## [What the task requires]
Search the data below for "same"; list each line that holds it.

## [Input data]
■ ■ ■ ■
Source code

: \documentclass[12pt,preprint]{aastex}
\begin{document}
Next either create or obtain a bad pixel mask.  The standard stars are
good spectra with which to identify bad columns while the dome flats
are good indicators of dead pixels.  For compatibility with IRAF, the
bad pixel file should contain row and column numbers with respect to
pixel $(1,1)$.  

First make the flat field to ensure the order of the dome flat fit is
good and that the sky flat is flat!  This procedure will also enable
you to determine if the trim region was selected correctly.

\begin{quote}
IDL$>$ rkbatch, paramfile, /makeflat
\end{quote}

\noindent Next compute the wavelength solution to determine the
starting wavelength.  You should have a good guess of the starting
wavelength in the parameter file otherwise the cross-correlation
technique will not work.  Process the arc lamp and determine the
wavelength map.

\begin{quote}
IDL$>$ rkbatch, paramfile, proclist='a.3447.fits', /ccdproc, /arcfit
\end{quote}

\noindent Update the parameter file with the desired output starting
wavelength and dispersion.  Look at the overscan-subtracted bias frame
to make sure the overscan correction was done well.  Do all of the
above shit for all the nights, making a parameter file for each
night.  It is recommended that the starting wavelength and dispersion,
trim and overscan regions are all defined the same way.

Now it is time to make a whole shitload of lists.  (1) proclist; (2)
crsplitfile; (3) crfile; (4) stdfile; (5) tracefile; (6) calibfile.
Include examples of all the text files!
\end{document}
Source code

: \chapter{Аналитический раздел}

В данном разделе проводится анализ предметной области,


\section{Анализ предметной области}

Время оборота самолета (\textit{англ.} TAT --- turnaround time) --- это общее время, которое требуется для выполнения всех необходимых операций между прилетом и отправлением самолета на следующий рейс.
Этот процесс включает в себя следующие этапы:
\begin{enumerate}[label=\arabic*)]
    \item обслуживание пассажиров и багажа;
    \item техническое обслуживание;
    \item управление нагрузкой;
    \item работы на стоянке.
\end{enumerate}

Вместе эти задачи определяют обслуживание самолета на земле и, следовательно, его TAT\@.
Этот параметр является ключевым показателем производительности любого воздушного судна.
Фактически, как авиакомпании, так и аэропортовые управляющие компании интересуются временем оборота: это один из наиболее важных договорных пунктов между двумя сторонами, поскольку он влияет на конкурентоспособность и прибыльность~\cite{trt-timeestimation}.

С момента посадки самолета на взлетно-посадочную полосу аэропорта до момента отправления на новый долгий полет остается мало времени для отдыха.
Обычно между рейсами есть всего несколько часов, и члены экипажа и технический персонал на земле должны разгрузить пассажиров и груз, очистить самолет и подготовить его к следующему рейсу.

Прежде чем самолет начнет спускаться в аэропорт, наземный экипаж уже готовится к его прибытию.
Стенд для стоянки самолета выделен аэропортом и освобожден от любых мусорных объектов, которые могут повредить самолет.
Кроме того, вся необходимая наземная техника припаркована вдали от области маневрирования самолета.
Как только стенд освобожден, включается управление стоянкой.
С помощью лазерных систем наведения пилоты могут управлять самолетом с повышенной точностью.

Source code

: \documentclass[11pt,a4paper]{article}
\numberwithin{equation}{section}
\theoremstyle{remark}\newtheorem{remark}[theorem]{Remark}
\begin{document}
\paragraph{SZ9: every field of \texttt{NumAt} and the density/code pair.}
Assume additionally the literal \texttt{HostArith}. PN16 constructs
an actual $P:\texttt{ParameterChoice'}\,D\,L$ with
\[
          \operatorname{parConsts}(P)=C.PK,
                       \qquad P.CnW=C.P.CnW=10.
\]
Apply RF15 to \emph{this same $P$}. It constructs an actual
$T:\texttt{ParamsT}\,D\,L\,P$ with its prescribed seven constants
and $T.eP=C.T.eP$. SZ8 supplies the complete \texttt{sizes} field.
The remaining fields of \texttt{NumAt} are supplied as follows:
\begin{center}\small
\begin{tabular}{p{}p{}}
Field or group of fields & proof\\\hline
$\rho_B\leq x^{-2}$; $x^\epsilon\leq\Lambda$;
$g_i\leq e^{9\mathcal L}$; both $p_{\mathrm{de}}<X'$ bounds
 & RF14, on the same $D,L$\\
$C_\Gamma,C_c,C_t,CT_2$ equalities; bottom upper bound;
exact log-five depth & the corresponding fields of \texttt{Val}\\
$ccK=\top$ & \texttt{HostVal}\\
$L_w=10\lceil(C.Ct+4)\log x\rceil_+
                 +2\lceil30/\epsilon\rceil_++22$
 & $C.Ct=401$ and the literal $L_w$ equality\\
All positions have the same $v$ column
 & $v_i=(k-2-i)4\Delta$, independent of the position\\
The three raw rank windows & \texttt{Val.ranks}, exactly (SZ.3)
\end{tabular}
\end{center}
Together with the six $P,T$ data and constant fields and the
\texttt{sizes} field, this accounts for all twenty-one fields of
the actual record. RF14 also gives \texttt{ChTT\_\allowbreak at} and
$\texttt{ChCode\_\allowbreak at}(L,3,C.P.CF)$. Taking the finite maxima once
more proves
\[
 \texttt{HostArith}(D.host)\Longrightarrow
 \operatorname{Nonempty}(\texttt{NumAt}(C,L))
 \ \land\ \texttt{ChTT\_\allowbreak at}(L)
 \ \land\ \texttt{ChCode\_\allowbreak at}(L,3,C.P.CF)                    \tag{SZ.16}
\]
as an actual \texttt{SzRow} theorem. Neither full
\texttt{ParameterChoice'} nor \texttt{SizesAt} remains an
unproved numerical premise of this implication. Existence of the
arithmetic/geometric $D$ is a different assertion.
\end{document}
■ ■ ■ ■
## [Task solution]
trim and overscan regions are all defined the same way.
Apply RF15 to \emph{this same $P$}. It constructs an actual
 & RF14, on the same $D,L$\\
All positions have the same $v$ column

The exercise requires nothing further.